The material below contains a line with "visualizations, maps, tables, \ldots)" and a line with "itself and all". Copy exactly those two lines and all lines between them.
(PROVIDED MATERIAL Opens)
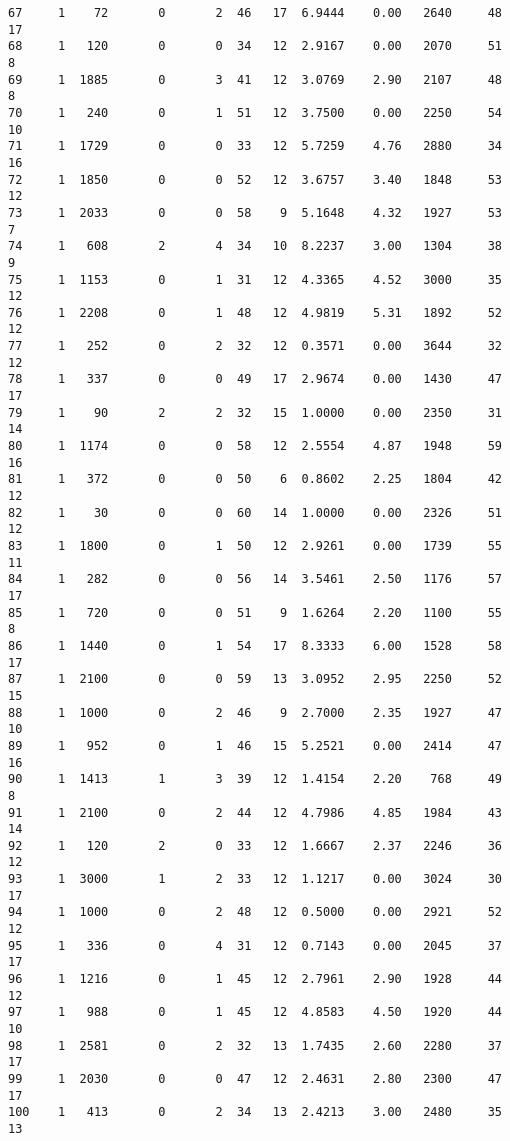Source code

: \documentclass[
  letterpaper,
  DIV=11,
  numbers=noendperiod]{scrreprt}
\begin{document}
\begin{verbatim}
67     1    72       0       2  46   17  6.9444    0.00   2640     48      17
68     1   120       0       0  34   12  2.9167    0.00   2070     51       8
69     1  1885       0       3  41   12  3.0769    2.90   2107     48       8
70     1   240       0       1  51   12  3.7500    0.00   2250     54      10
71     1  1729       0       0  33   12  5.7259    4.76   2880     34      16
72     1  1850       0       0  52   12  3.6757    3.40   1848     53      12
73     1  2033       0       0  58    9  5.1648    4.32   1927     53       7
74     1   608       2       4  34   10  8.2237    3.00   1304     38       9
75     1  1153       0       1  31   12  4.3365    4.52   3000     35      12
76     1  2208       0       1  48   12  4.9819    5.31   1892     52      12
77     1   252       0       2  32   12  0.3571    0.00   3644     32      12
78     1   337       0       0  49   17  2.9674    0.00   1430     47      17
79     1    90       2       2  32   15  1.0000    0.00   2350     31      14
80     1  1174       0       0  58   12  2.5554    4.87   1948     59      16
81     1   372       0       0  50    6  0.8602    2.25   1804     42      12
82     1    30       0       0  60   14  1.0000    0.00   2326     51      12
83     1  1800       0       1  50   12  2.9261    0.00   1739     55      11
84     1   282       0       0  56   14  3.5461    2.50   1176     57      17
85     1   720       0       0  51    9  1.6264    2.20   1100     55       8
86     1  1440       0       1  54   17  8.3333    6.00   1528     58      17
87     1  2100       0       0  59   13  3.0952    2.95   2250     52      15
88     1  1000       0       2  46    9  2.7000    2.35   1927     47      10
89     1   952       0       1  46   15  5.2521    0.00   2414     47      16
90     1  1413       1       3  39   12  1.4154    2.20    768     49       8
91     1  2100       0       2  44   12  4.7986    4.85   1984     43      14
92     1   120       2       0  33   12  1.6667    2.37   2246     36      12
93     1  3000       1       2  33   12  1.1217    0.00   3024     30      17
94     1  1000       0       2  48   12  0.5000    0.00   2921     52      12
95     1   336       0       4  31   12  0.7143    0.00   2045     37      17
96     1  1216       0       1  45   12  2.7961    2.90   1928     44      12
97     1   988       0       1  45   12  4.8583    4.50   1920     44      10
98     1  2581       0       2  32   13  1.7435    2.60   2280     37      17
99     1  2030       0       0  47   12  2.4631    2.80   2300     47      17
100    1   413       0       2  34   13  2.4213    3.00   2480     35      13

\end{verbatim}
\end{document}
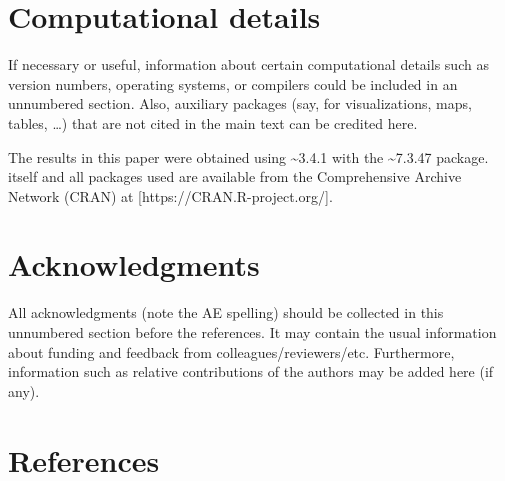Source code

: \documentclass[
  nojss,
  article]{jss}
\begin{document}
\section*{Computational details}\label{computational-details}

\begin{tcolorbox}[enhanced jigsaw, bottomrule=.15mm, breakable, toprule=.15mm, opacityback=0, colframe=quarto-callout-color-frame, left=2mm, rightrule=.15mm, arc=.35mm, leftrule=.75mm, colback=white]

If necessary or useful, information about certain computational details
such as version numbers, operating systems, or compilers could be
included in an unnumbered section. Also, auxiliary packages (say, for
visualizations, maps, tables, \ldots) that are not cited in the main
text can be credited here.

\end{tcolorbox}

The results in this paper were obtained using
\textasciitilde3.4.1 with the
\textasciitilde7.3.47 package.  itself and all
packages used are available from the Comprehensive  Archive
Network (CRAN) at {[}https://CRAN.R-project.org/{]}.

\section*{Acknowledgments}\label{acknowledgments}

\begin{tcolorbox}[enhanced jigsaw, bottomrule=.15mm, breakable, toprule=.15mm, opacityback=0, colframe=quarto-callout-color-frame, left=2mm, rightrule=.15mm, arc=.35mm, leftrule=.75mm, colback=white]

All acknowledgments (note the AE spelling) should be collected in this
unnumbered section before the references. It may contain the usual
information about funding and feedback from colleagues/reviewers/etc.
Furthermore, information such as relative contributions of the authors
may be added here (if any).

\end{tcolorbox}

\section*{References}\label{references}
\end{document}
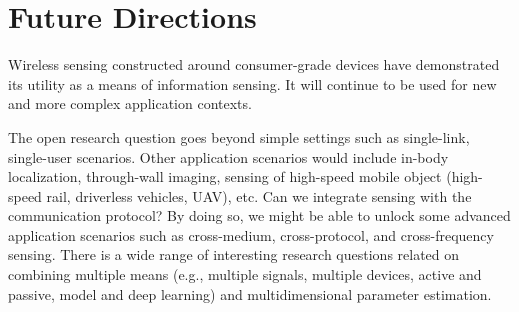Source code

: \section{Future Directions}

Wireless sensing constructed around consumer-grade devices have demonstrated its utility as a means of information sensing. It will
continue to be used for new and more complex application contexts.

The open research question goes beyond simple settings such as single-link, single-user scenarios. Other application scenarios would
include in-body localization, through-wall imaging, sensing of high-speed mobile object (high-speed rail, driverless vehicles, UAV), etc.
Can we integrate sensing with the communication protocol? By doing so, we might be able to unlock some advanced application scenarios such
as cross-medium, cross-protocol, and cross-frequency sensing. There is a wide range of interesting research questions related on combining
multiple means (e.g., multiple signals, multiple devices, active and passive, model and deep learning) and multidimensional parameter
estimation.
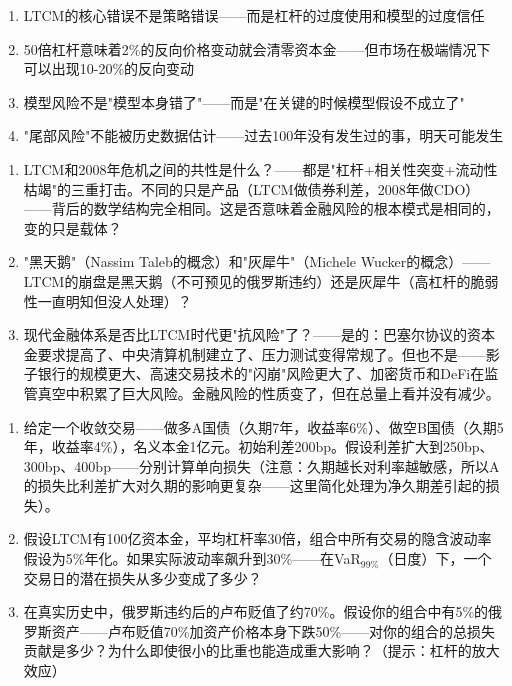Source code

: \documentclass[a4paper,11pt]{ctexbook}
\begin{document}
\begin{lessonsummary}
\begin{enumerate}
  \item LTCM的核心错误不是策略错误——而是杠杆的过度使用和模型的过度信任
  \item 50倍杠杆意味着2\%的反向价格变动就会清零资本金——但市场在极端情况下可以出现10-20\%的反向变动
  \item 模型风险不是"模型本身错了"——而是"在关键的时候模型假设不成立了"
  \item "尾部风险"不能被历史数据估计——过去100年没有发生过的事，明天可能发生
\end{enumerate}
\end{lessonsummary}

\begin{discuss}
\begin{enumerate}
  \item LTCM和2008年危机之间的共性是什么？——都是"杠杆+相关性突变+流动性枯竭"的三重打击。不同的只是产品（LTCM做债券利差，2008年做CDO）——背后的数学结构完全相同。这是否意味着金融风险的根本模式是相同的，变的只是载体？
  \item "黑天鹅"（Nassim Taleb的概念）和"灰犀牛"（Michele Wucker的概念）——LTCM的崩盘是黑天鹅（不可预见的俄罗斯违约）还是灰犀牛（高杠杆的脆弱性一直明知但没人处理）？
  \item 现代金融体系是否比LTCM时代更"抗风险"了？——是的：巴塞尔协议的资本金要求提高了、中央清算机制建立了、压力测试变得常规了。但也不是——影子银行的规模更大、高速交易技术的"闪崩"风险更大了、加密货币和DeFi在监管真空中积累了巨大风险。金融风险的性质变了，但在总量上看并没有减少。
\end{enumerate}
\end{discuss}

\begin{exercises}
\begin{enumerate}
  \item 给定一个收敛交易——做多A国债（久期7年，收益率6\%）、做空B国债（久期5年，收益率4\%），名义本金1亿元。初始利差200bp。假设利差扩大到250bp、300bp、400bp——分别计算单向损失（注意：久期越长对利率越敏感，所以A的损失比利差扩大对久期的影响更复杂——这里简化处理为净久期差引起的损失）。
  \item 假设LTCM有100亿资本金，平均杠杆率30倍，组合中所有交易的隐含波动率假设为5\%年化。如果实际波动率飙升到30\%——在VaR$_{99\%}$（日度）下，一个交易日的潜在损失从多少变成了多少？
  \item 在真实历史中，俄罗斯违约后的卢布贬值了约70\%。假设你的组合中有5\%的俄罗斯资产——卢布贬值70\%加资产价格本身下跌50\%——对你的组合的总损失贡献是多少？为什么即使很小的比重也能造成重大影响？（提示：杠杆的放大效应）
\end{enumerate}
\end{exercises}
\end{document}
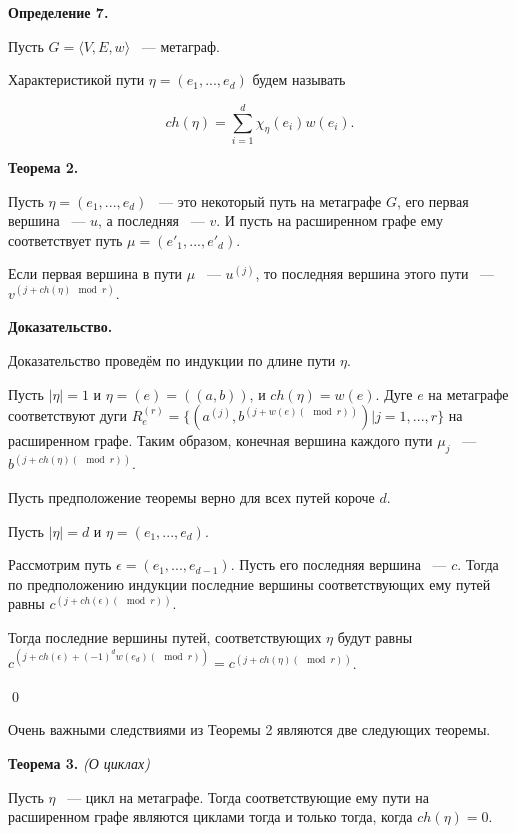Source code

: \documentclass[14pt]{mmcs-article}
\begin{document}

\textbf{Определение 7.}

Пусть $G = \langle V, E, w \rangle$ ~--- метаграф.

Характеристикой пути $\eta = (e_1, ..., e_d)$ будем называть


\[
    ch(\eta) = \sum_{i = 1}^d \chi_{\eta}(e_i) w(e_i).
\]

\textbf{Теорема 2.}

Пусть  $\eta = (e_1, ..., e_d)$ ~--- это некоторый путь на метаграфе $G$, его первая вершина ~--- $u$, а последняя ~--- $v$. И пусть на расширенном графе ему соответствует путь $\mu = (e'_1, ..., e'_d)$.

Если первая вершина в пути $\mu$ ~--- $u^{(j)}$, то последняя вершина этого пути ~--- $v^{(j + ch(\eta)\mod{r})}$.

\textbf{Доказательство.}


Доказательство проведём по индукции по длине пути $\eta$.

Пусть $|\eta| = 1$ и  $\eta = (e) = ((a,b))$, и $ch(\eta) = w(e)$. Дуге $e$ на метаграфе соответствуют дуги $R^{(r)}_e = \{ (a^{(j)}, b^{(j + w(e) (\mod{r}))} ) | j = 1, ..., r \}$
на расширенном графе. Таким образом, конечная вершина каждого пути $\mu_j$ ~--- $b^{(j + ch(\eta) (\mod{r}))}$.

Пусть предположение теоремы верно для всех путей короче $d$.

Пусть $|\eta| = d$ и $\eta = (e_1, ..., e_d)$.

Рассмотрим путь $\epsilon = (e_1, ..., e_{d-1})$. Пусть его последняя вершина ~--- $c$. Тогда по предположению индукции последние вершины соответствующих ему путей равны $c^{(j + ch(\epsilon) (\mod{r}))}$.

Тогда последние вершины путей, соответствующих $\eta$ будут равны $c^{(j + ch(\epsilon) + (-1)^d w(e_d) (\mod{r}))} = c^{(j + ch(\eta) (\mod{r}))}$.

\qed

Очень важными следствиями из Теоремы 2 являются две следующих теоремы.

\textbf{Теорема 3.} \textsl{(О циклах)}

Пусть $\eta$ ~--- цикл на метаграфе. Тогда соответствующие ему пути на расширенном графе являются циклами тогда и только тогда, когда $ch(\eta) = 0$.
\end{document}
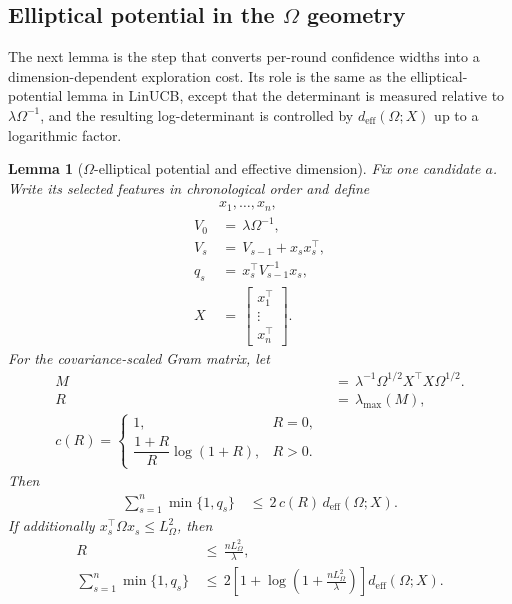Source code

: \documentclass{article} %
\newtheorem{lemma}[theorem]{Lemma}
\begin{document}
\subsection{\texorpdfstring{Elliptical potential in the \(\Omega\) geometry}{Elliptical potential in the Omega geometry}}

The next lemma is the step that converts per-round confidence widths into a dimension-dependent exploration cost.  Its role is the same as the elliptical-potential lemma in LinUCB, except that the determinant is measured relative to \(\lambda\Omega^{-1}\), and the resulting log-determinant is controlled by \(d_{\mathrm{eff}}(\Omega;X)\) up to a logarithmic factor.

\begin{lemma}[\(\Omega\)-elliptical potential and effective dimension]
\label{lem:hyper-elliptical}
Fix one candidate \(a\). Write its selected features in chronological order
and define
\begin{align}
&x_1,\ldots,x_n,
\label{eq:hyper-elliptical-features}
\\
V_0
&\,=\,
\lambda\Omega^{-1},
\label{eq:hyper-elliptical-V0}
\\
V_s
&\,=\,
V_{s-1}+x_sx_s^\top,
\label{eq:hyper-elliptical-Vs}
\\
q_s
&\,=\,
x_s^\top V_{s-1}^{-1}x_s,
\label{eq:hyper-elliptical-qs}
\\
X
&\,=\,
\begin{bmatrix}
x_1^\top\\
\vdots\\
x_n^\top
\end{bmatrix}.
\label{eq:hyper-elliptical-X}
\end{align}
For the covariance-scaled Gram matrix, let
\begin{align}
M
&\,=\,
\lambda^{-1}\Omega^{1/2}X^\top X\Omega^{1/2}.
\label{eq:hyper-elliptical-M}
\\
R
&\,=\,
\lambda_{\max}(M),
\label{eq:hyper-elliptical-R}
\\
c(R)=
\begin{cases}
1, & R=0,\\[2mm]
\dfrac{1+R}{R}\log(1+R), & R>0 .
\end{cases}
\label{eq:hyper-elliptical-cR}
\end{align}
Then
\begin{equation}
\label{eq:hyper-elliptical-main}
\begin{aligned}
\sum_{s=1}^n \min\{1,q_s\}
&\,\leq\,
2\,c(R)\,d_{\mathrm{eff}}(\Omega;X).
\end{aligned}
\end{equation}
If additionally \(x_s^\top\Omega x_s\le L_{\Omega}^2\), then
\begin{align}
R
&\,\leq\,
\frac{nL_{\Omega}^2}{\lambda},
\label{eq:hyper-elliptical-radius}
\\
\sum_{s=1}^n \min\{1,q_s\}
&\,\leq\,
2
\left[
1+
\log\!\left(1+\frac{nL_{\Omega}^2}{\lambda}\right)
\right]
d_{\mathrm{eff}}(\Omega;X).
\label{eq:hyper-elliptical-logT}
\end{align}
\end{lemma}
\end{document}
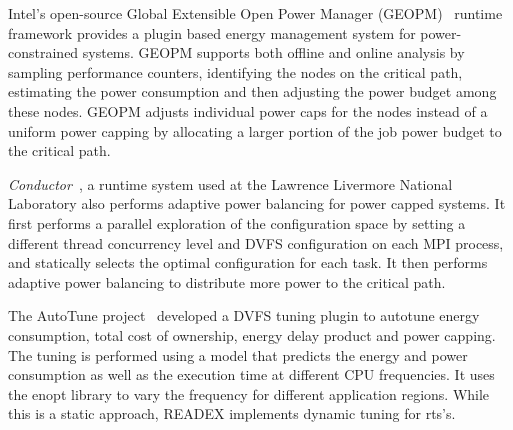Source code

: Intel's open-source Global Extensible Open Power Manager (GEOPM)~\cite{geopm} runtime framework provides a plugin based energy management system for power-constrained systems. GEOPM supports both offline and online analysis by sampling performance counters, identifying the nodes on the critical path, estimating the power consumption and then adjusting the power budget among these nodes. GEOPM adjusts individual power caps for the nodes instead of a uniform power capping by allocating a larger portion of the job power budget to the critical path. 
	
\textit{Conductor}~\cite{Marathe}, a runtime system used at the Lawrence Livermore National Laboratory also performs adaptive power balancing for power capped systems. It first performs a parallel exploration of the configuration space by setting a different thread concurrency level and DVFS configuration on each MPI process, and statically selects the optimal configuration for each task. It then performs adaptive power balancing to distribute more power to the critical path.

The AutoTune project~\cite{guillen2016dvfs,AutoTune:Book2015} developed a DVFS tuning plugin to autotune energy consumption, total cost of ownership, energy delay product and power capping. The tuning is performed using a model that predicts the energy and power consumption as well as the execution time at different CPU frequencies. It uses the enopt library to vary the frequency for different application regions. While this is a static approach, READEX implements dynamic tuning for rts's.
(PROVIDED MATERIAL Closes)
WRITTEN SOLUTION
visualizations, maps, tables, \ldots) that are not cited in the main
text can be credited here.

\end{tcolorbox}

The results in this paper were obtained using
\textasciitilde3.4.1 with the
\textasciitilde7.3.47 package.  itself and all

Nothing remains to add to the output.